Ausnahmen sind möglich, wenn eine Person durch ihr Verhalten sich selbst oder andere akut gefährdet. Ich könnte also beispielsweise eine Person gegen ihren Willen von einem Suizid abhalten, wenn ich davon ausgehen muss, dass sie das möglicherweise gar nicht wirklich will, im Affekt handelt oder nicht einschätzen kann, was sie da gerade tut. Wenn diese Person sich ihren Sterbewunsch aber gut überlegt hat, bei Sinnen ist und von niemandem beeinflusst wird, dann hat sie das Recht, sich umzubringen. Darauf basiert die Sterbehilfegesetzgebung in der Schweiz.

Fürsorge und Zwang

Mit der Verwahrlosung ist es etwas komplizierter, weil das ein höchst subjektiver Begriff ist: Wie lange darf eine Person nicht duschen, sich die Zähne nicht putzen, die Kleider nicht wechseln, sich ungesund ernähren, ihr Zimmer nicht aufräumen und putzen, falls sie eines hat, keine sozialen Kontakte pflegen, sich mit Alkohol, Drogen oder Medikamenten zudröhnen, sich vielleicht sogar einnässen und keine Hilfe suchen oder annehmen? Früher wurde in solchen Fällen viel schneller Zwang angewendet, heute wird die Selbstbestimmung sehr hoch gewichtet. Wenn beispielsweise ein obdachloser Mensch in keine Notunterkunft gehen und draussen übernachten will, er auch weiss, was er tut, in keinem psychischen Ausnahmezustand ist und andere nicht belästigt oder bedroht, hat niemand das Recht, ihn irgendwo einzusperren. Früher war das möglich.

Grauzonen

Es gibt aber auch heute noch Grauzonen: Darf eine Institution eine geistig behinderte Person, die nicht sagen kann, was sie will, jeden Morgen unter die Dusche stellen lassen, obwohl nonverbal erkennbar ist, dass sie dies nicht möchte? Aus meiner Sicht ist das unethisch.

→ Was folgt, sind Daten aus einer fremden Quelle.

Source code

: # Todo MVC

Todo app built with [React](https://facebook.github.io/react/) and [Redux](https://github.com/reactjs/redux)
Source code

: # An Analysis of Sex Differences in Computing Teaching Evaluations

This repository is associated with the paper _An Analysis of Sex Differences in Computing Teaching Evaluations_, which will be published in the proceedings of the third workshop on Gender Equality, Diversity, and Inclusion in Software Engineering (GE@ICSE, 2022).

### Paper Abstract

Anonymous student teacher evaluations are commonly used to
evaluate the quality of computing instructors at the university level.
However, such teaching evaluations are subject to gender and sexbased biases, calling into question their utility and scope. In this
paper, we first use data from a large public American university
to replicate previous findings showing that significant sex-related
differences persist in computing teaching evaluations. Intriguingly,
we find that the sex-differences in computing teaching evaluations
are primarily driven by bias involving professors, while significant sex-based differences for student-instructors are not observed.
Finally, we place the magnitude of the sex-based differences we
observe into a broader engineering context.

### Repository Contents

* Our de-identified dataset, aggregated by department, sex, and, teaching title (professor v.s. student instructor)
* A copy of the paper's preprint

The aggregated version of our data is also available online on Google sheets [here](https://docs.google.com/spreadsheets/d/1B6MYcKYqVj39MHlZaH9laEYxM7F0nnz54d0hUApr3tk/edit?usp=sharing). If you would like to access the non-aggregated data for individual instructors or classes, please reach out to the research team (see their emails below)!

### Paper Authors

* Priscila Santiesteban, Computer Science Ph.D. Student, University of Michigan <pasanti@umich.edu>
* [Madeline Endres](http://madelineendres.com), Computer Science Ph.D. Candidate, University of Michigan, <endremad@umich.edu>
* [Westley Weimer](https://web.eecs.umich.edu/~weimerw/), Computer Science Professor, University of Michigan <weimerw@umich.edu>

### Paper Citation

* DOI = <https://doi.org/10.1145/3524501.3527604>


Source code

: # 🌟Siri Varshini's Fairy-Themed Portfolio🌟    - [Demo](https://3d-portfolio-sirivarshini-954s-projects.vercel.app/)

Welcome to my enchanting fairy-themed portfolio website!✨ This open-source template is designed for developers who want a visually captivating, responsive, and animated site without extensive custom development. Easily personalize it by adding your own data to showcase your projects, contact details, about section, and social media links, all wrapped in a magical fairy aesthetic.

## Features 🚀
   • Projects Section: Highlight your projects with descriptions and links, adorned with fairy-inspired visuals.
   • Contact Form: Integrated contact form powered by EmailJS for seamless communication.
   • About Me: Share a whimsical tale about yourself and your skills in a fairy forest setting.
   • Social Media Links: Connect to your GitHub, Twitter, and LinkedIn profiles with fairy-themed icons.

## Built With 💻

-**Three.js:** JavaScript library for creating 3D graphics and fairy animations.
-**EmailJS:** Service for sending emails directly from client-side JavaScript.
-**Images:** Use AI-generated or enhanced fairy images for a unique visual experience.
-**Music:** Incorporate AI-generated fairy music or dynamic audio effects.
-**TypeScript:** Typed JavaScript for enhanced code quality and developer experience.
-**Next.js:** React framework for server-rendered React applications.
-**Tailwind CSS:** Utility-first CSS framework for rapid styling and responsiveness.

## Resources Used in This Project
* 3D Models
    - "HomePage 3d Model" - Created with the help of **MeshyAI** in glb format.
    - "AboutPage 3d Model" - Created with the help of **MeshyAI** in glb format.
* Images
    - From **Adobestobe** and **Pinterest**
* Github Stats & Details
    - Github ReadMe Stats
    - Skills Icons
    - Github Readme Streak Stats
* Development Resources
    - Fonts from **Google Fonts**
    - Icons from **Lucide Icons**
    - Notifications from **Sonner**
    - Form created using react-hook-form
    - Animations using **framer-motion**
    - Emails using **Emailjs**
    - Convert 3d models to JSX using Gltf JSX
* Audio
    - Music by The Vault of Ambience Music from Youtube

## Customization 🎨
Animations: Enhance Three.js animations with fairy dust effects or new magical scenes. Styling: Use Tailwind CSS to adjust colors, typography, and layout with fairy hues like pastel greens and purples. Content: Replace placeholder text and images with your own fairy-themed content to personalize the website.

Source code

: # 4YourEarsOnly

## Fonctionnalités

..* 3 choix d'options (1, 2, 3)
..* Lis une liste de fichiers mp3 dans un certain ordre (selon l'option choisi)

Ein anderes Beispiel: In einer Gassenküche werde ich Menschen das Essen nicht verweigern, nur weil sie ungewaschen sind und nicht so gut riechen. Natürlich kann ich ihnen empfehlen, wieder einmal zu duschen. Wenn sich aber jemand einnässt, werde ich diese Person aus hygienischen Gründen bitten, sich vor dem Essen zu waschen und die Kleider zu wechseln.

Ein weiteres Beispiel: Wenn eine Person eine Überdosis Drogen nimmt, muss ich natürlich erste Hilfe leisten, damit sie nicht stirbt. Falls sie den Drogenkonsum reduzieren oder stoppen möchte, helfe ich ebenfalls. Wenn sie aber einfach Drogen nehmen und in Ruhe gelassen werden will, muss ich diesen Entscheid respektieren, obwohl sich diese Person damit selbst schadet. Auch wenn es mich möglicherweise schmerzt, nichts zu tun können.